When deciding cases of indirect discrimination, tribunals can make a declaration, a recommendation and/or an award of compensation. In Wisbey v The Commissioner of the City of London Police and anor, the Court of Appeal held that tribunals are not required to make an award of compensation just because they made a declaration or recommendation.
Mr Wisbey was an authorised firearms officer (AFO) and a rapid response driver for the City of London police force who suffered from a form of defective colour vision. Although it had had no obvious effect on his ability to discharge his duties, his employer removed him from his AFO role in March 2017 and later, from advanced driving duties after new guidance was introduced with regard to eyesight standards. Following a series of further colour vision tests he was reinstated to both roles in February 2018.
Given that about eight per cent of men and only 0.25 per cent of women suffer colour vision defects, Mr Wisbey made a claim of unlawful indirect discrimination, arguing that the requirement to pass certain colour vision tests unlawfully discriminated against men on the ground of sex.

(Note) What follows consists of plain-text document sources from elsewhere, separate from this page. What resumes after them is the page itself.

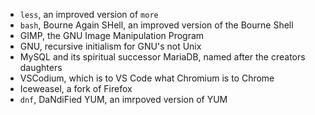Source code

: - `less`, an improved version of `more`
- `bash`, Bourne Again SHell, an improved version of the Bourne Shell
- GIMP, the GNU Image Manipulation Program
- GNU, recursive initialism for GNU's not Unix
- MySQL and its spiritual successor MariaDB, named after the creators daughters
- VSCodium, which is to VS Code what Chromium is to Chrome
- Iceweasel, a fork of Firefox
- `dnf`, DaNdiFied YUM, an imrpoved version of YUM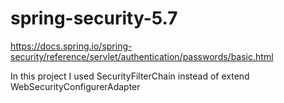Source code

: # spring-security-5.7

https://docs.spring.io/spring-security/reference/servlet/authentication/passwords/basic.html


In this project I used SecurityFilterChain instead of extend WebSecurityConfigurerAdapter
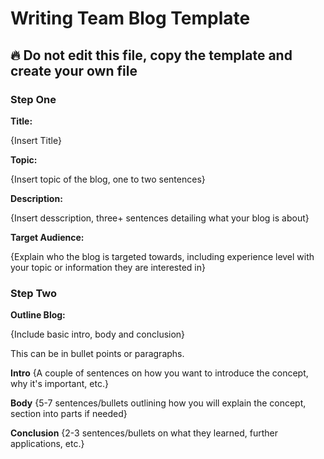 # Writing Team Blog Template 

## :fire: Do not edit this file, copy the template and create your own file 

### Step One

**Title:**

{Insert Title}

**Topic:**

{Insert topic of the blog, one to two sentences}

**Description:**

{Insert desscription, three+ sentences detailing what your blog is about}

**Target Audience:**

{Explain who the blog is targeted towards, including experience level with your topic or information they are interested in}

### Step Two

**Outline Blog:**

{Include basic intro, body and conclusion}

This can be in bullet points or paragraphs.

  **Intro**
  {A couple of sentences on how you want to introduce the concept, why it's important, etc.}
  
  **Body**
  {5-7 sentences/bullets outlining how you will explain the concept, section into parts if needed}
  
  **Conclusion**
  {2-3 sentences/bullets on what they learned, further applications, etc.}
  
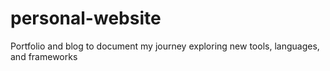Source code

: # personal-website
Portfolio and blog to document my journey exploring new tools, languages, and frameworks
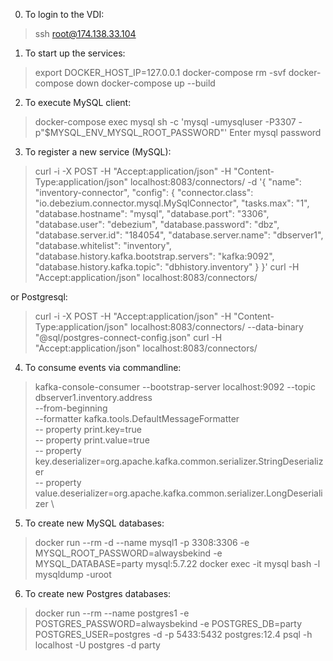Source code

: 0. To login to the VDI:
> ssh root@174.138.33.104

1. To start up the services:
> export DOCKER_HOST_IP=127.0.0.1
> docker-compose rm -svf
> docker-compose down
> docker-compose up --build

2. To execute MySQL client:
> docker-compose exec mysql sh -c 'mysql -umysqluser -P3307 -p"$MYSQL_ENV_MYSQL_ROOT_PASSWORD"'
> Enter mysql password

3. To register a new service (MySQL):
> curl -i -X POST -H "Accept:application/json" -H "Content-Type:application/json" localhost:8083/connectors/ -d '{ "name": "inventory-connector", "config": { "connector.class": "io.debezium.connector.mysql.MySqlConnector", "tasks.max": "1", "database.hostname": "mysql", "database.port": "3306", "database.user": "debezium", "database.password": "dbz", "database.server.id": "184054", "database.server.name": "dbserver1", "database.whitelist": "inventory", "database.history.kafka.bootstrap.servers": "kafka:9092", "database.history.kafka.topic": "dbhistory.inventory" } }'
> curl -H "Accept:application/json" localhost:8083/connectors/

or Postgresql:
 > curl -i -X POST -H "Accept:application/json" -H "Content-Type:application/json" localhost:8083/connectors/ --data-binary "@sql/postgres-connect-config.json"
> curl -H "Accept:application/json" localhost:8083/connectors/
 
4. To consume events via commandline:
> kafka-console-consumer --bootstrap-server localhost:9092 --topic dbserver1.inventory.address \
--from-beginning \
--formatter kafka.tools.DefaultMessageFormatter \
-- property print.key=true \
-- property print.value=true \
-- property key.deserializer=org.apache.kafka.common.serializer.StringDeserializer \
-- property value.deserializer=org.apache.kafka.common.serializer.LongDeserializer \

5. To create new MySQL databases:
> docker run --rm -d --name mysql1 -p 3308:3306 -e MYSQL_ROOT_PASSWORD=alwaysbekind -e MYSQL_DATABASE=party mysql:5.7.22
> docker exec -it mysql bash -l
> mysqldump -uroot 

6. To create new Postgres databases:
> docker run --rm --name postgres1 -e POSTGRES_PASSWORD=alwaysbekind -e POSTGRES_DB=party POSTGRES_USER=postgres -d -p 5433:5432 postgres:12.4
> psql -h localhost -U postgres -d party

Decisions of tribunal and EAT
In relation to firearms duties, the tribunal found that the provision, criterion or practice (PCP) applied by the force (requiring officers to undergo a suite of tests to ensure they carried out their duties safely) was legitimate and proportionate in its aim. With regard to driving duties, however, the restriction was not proportionate, and it made a declaration therefore that Mr Wisbey had been subject to indirect sex discrimination. It held that as the PCP was unintentional in the sense that the force was unaware that Mr Wisbey would be put at a particular disadvantage as a man, it declined to make him an award for injury to feelings under section 124 of the Equality Act 2010.
Rejecting the appeal, the EAT held that, as there was no arguable flaw in the tribunal’s reasoning, it was entitled to come to the conclusion that it had. Mr Wisbey appealed again on the basis that section 124 was incompatible with EU law since it denied him an effective remedy and would not act to dissuade an employer from discriminating against a worker.
Section 124 states that if a tribunal finds that a provision of the Act has been contravened but that the PCP was not intentional, it does not have to make an award of compensation if it has first considered making a declaration and/or a recommendation.
Decision of Court of Appeal
Dismissing the appeal, the Court held that the wording in section 124 was clear and unambiguous. Tribunals just have to consider whether to make a declaration and/or a recommendation before deciding whether to make an award of compensation. There was nothing in the wording to indicate that they should prioritise or emphasise one remedy over another, nor was there anything “that steers tribunals away or dissuades them from making compensatory awards”.
If the tribunal decided that it was appropriate to make a declaration and a recommendation, there was nothing to stop it from also awarding compensation. In other words, tribunals have a clear discretion about whether to award compensation once they have considered the other remedies. However, if a worker had sustained loss and damage, they should expect to be awarded compensation that was adequate and proportionate.
The Court concluded that requiring a tribunal to consider whether to make a declaration or a recommendation first, before deciding whether to award compensation did not inhibit or make it more difficult for a complainant to vindicate their domestic or EU rights.